Weekly Assignment 3 by Jonghyun Jee
“Lucid Space Dreams,” one of the world’s first HD virtual reality music visualizers, brings the audience to an imaginary dreamscape filled with a myriad of celestial bodies, underwater creatures, and surreal scenery. In this two-minute long video, a user can experience taking a stroll along the dreamlike pathway. After I tried it on Oculus Quest, the first thing I noticed was that this VR video doesn’t have any user interaction other than turning one’s head. Since its title is not just a generic dream but a lucid dream, it’d be much more interesting if it gives users more interactive options. Another notable feature is that, most of the objects visualized here seem pretty a long way away—and by doing so it minimizes potential parallax. After the pathway ends, I’m cast in the middle of the space as if I’m floating through the outer space; mystic background music also intensifies as the video progresses. It was my favorite part of the project because it gave me the immersive experience that I could hardly ever imagine realistically. Overall, the way how they weaved together a various visual and audio elements was fascinating.
“In the Eyes of the Animals,” a sensory visualization of how other species view Grizedale Forest in the North of England, is a new and striking project in terms of not only its graphics but its concept. We can’t see the way how frogs, owls, and mosquitoes see the world; it’s impossible to imagine it even. Virtual Reality, however, allows us to explore what’s beyond our realm of human vision. As most of the stereoscopic issues happen because we are trying to model human vision, it might be an interesting approach to deviate from the traditional ways and get inspiration from non-human vision components. The fact that users cannot see what Grizedale Forest actually looks like was a downer for me. It’d be more interesting if a user can switch between different perspectives, like changing camera filters. The piece is set to a binaural soundscape, the developers said, but I couldn’t tell a stark difference between this audio and other stereo soundscapes (probably I should’ve turned the volume up.)

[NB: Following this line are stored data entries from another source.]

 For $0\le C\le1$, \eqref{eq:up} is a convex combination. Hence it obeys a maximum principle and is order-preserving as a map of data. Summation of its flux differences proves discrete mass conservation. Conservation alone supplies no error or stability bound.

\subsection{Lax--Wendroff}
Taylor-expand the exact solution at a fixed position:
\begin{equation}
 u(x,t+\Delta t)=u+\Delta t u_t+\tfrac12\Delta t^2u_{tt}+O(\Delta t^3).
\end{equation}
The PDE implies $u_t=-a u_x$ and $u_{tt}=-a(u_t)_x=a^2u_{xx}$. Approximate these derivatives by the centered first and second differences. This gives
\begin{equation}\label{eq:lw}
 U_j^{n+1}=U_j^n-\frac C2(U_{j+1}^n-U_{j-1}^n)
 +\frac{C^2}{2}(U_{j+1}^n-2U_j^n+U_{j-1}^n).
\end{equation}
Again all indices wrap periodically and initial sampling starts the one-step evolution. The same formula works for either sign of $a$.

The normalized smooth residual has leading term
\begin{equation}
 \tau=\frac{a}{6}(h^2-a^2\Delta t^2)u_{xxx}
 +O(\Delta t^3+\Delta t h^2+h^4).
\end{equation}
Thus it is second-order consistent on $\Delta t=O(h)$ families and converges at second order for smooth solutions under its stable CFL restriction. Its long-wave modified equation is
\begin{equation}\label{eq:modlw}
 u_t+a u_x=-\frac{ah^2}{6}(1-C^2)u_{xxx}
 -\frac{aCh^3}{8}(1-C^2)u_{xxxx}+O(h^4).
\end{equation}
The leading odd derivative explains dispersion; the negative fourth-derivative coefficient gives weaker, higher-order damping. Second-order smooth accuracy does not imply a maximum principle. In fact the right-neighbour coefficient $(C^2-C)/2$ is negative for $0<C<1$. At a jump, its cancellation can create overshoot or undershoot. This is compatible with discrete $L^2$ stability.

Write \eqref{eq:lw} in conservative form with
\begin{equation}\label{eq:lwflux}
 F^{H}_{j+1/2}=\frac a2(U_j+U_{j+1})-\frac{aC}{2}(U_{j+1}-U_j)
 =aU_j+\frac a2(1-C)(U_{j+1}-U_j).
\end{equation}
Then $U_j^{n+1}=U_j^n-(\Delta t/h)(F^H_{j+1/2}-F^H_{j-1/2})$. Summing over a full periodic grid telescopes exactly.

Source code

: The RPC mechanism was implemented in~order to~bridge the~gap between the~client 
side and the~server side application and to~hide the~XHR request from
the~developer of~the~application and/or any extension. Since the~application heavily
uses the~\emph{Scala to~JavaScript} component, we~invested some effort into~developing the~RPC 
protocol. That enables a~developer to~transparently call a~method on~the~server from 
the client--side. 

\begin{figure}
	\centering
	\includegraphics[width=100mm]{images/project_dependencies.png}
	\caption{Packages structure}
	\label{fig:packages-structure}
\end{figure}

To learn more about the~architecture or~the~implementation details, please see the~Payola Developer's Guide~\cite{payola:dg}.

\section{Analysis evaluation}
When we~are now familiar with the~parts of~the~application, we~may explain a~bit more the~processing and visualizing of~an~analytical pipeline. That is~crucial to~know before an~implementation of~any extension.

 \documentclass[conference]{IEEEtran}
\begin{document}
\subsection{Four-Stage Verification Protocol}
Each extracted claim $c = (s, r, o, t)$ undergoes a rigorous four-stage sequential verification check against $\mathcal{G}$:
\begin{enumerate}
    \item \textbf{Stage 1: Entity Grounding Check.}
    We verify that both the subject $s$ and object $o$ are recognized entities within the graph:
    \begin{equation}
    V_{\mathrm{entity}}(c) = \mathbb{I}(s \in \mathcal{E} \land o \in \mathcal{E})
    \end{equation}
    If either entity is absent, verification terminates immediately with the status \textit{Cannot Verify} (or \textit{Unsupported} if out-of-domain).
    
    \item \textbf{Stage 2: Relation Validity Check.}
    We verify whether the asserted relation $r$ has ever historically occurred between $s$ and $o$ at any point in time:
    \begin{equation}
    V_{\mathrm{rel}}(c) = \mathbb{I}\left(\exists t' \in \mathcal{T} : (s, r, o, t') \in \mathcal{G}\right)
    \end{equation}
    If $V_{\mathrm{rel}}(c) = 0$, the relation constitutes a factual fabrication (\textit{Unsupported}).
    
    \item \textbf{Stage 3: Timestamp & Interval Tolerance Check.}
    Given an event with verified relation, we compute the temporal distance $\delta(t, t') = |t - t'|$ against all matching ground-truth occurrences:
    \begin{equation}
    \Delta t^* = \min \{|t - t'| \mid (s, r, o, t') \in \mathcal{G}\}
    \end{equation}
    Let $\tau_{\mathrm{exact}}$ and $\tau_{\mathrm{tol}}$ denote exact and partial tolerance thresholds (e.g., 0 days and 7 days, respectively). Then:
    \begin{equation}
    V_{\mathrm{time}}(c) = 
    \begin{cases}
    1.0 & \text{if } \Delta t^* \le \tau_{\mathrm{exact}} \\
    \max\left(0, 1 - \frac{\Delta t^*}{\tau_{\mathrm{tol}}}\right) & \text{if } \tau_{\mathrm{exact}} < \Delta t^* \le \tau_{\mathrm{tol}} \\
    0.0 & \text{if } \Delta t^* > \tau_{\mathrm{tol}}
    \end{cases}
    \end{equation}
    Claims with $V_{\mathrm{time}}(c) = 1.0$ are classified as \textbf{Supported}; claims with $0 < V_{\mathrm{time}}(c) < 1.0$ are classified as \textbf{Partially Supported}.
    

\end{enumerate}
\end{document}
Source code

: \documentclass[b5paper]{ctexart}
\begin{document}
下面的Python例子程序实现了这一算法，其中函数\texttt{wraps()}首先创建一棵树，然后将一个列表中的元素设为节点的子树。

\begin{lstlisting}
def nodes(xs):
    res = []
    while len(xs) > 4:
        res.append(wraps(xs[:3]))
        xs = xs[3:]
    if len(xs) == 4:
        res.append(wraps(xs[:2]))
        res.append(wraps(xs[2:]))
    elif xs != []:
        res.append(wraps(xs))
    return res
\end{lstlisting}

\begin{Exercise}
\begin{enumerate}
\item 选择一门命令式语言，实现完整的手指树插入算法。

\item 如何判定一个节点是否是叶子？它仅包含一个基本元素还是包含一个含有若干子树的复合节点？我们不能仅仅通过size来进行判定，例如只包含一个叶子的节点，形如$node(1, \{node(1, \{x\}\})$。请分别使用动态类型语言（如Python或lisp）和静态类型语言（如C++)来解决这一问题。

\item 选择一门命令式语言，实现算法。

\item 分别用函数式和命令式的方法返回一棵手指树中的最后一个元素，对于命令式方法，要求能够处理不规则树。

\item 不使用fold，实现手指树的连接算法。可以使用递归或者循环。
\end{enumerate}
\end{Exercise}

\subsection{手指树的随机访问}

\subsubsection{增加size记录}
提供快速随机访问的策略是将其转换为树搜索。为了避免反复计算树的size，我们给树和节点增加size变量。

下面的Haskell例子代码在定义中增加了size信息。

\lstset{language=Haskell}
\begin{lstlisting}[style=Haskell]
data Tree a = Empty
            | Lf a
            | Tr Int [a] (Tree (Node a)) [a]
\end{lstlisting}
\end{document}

3. The Big Picture: News in Virtual Reality
A flat TV or a computer/mobile screen has been the only way I could catch up the news. And here comes the project “The Big Picture: News in Virtual Reality,” which presents a vision of how the news of future will be like. This project brings the viewers to an actual scene so that they can see what the news is all about—in this video, the news is about Puerto Rico and Los Angeles. It has a lot of potentials to reshape the current journalistic media, as immersive experience it gives is far greater than being an idle spectator of matters. As this project is a prototype, there’s still room for improvement; sometimes the commentator’s words have passed me by, as I was a way too focused on glancing around what’s happening. If there is a better way of improving this sort of information overload, I’m definitely interested in subscribing this channel.